• _Work instruction_: Starting at the line that holds "the same segment." and stopping at the line that holds "For each segment", restate the records below word for word, with both of those lines included.
BEGIN Available data
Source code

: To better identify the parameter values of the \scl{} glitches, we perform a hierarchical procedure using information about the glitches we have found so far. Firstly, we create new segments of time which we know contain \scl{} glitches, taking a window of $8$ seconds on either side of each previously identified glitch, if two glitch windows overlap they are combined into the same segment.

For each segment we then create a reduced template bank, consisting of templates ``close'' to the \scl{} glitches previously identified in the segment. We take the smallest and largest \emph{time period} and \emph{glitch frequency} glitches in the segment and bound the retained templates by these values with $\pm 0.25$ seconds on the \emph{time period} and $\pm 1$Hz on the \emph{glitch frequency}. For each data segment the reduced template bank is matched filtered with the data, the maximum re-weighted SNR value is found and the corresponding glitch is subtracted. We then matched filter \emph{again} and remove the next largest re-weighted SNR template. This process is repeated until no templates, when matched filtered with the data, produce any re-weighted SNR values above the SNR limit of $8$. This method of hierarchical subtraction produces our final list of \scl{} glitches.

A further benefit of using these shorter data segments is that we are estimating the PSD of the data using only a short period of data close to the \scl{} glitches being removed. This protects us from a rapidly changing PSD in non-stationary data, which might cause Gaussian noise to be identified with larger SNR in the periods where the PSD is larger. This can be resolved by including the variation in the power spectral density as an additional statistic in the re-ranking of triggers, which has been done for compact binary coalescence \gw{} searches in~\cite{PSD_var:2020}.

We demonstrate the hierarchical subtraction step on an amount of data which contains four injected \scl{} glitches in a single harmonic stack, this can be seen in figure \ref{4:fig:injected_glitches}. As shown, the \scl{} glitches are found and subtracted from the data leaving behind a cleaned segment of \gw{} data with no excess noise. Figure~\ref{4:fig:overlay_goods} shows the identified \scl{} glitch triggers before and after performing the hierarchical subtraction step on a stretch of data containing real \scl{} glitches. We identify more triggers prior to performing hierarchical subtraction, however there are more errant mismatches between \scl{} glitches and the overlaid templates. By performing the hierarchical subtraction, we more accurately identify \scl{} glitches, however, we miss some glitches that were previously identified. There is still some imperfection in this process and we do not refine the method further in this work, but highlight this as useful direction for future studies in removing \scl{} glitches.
END Available data
• _Answer for this exercise_:
: To better identify the parameter values of the \scl{} glitches, we perform a hierarchical procedure using information about the glitches we have found so far. Firstly, we create new segments of time which we know contain \scl{} glitches, taking a window of $8$ seconds on either side of each previously identified glitch, if two glitch windows overlap they are combined into the same segment.

For each segment we then create a reduced template bank, consisting of templates ``close'' to the \scl{} glitches previously identified in the segment. We take the smallest and largest \emph{time period} and \emph{glitch frequency} glitches in the segment and bound the retained templates by these values with $\pm 0.25$ seconds on the \emph{time period} and $\pm 1$Hz on the \emph{glitch frequency}. For each data segment the reduced template bank is matched filtered with the data, the maximum re-weighted SNR value is found and the corresponding glitch is subtracted. We then matched filter \emph{again} and remove the next largest re-weighted SNR template. This process is repeated until no templates, when matched filtered with the data, produce any re-weighted SNR values above the SNR limit of $8$. This method of hierarchical subtraction produces our final list of \scl{} glitches.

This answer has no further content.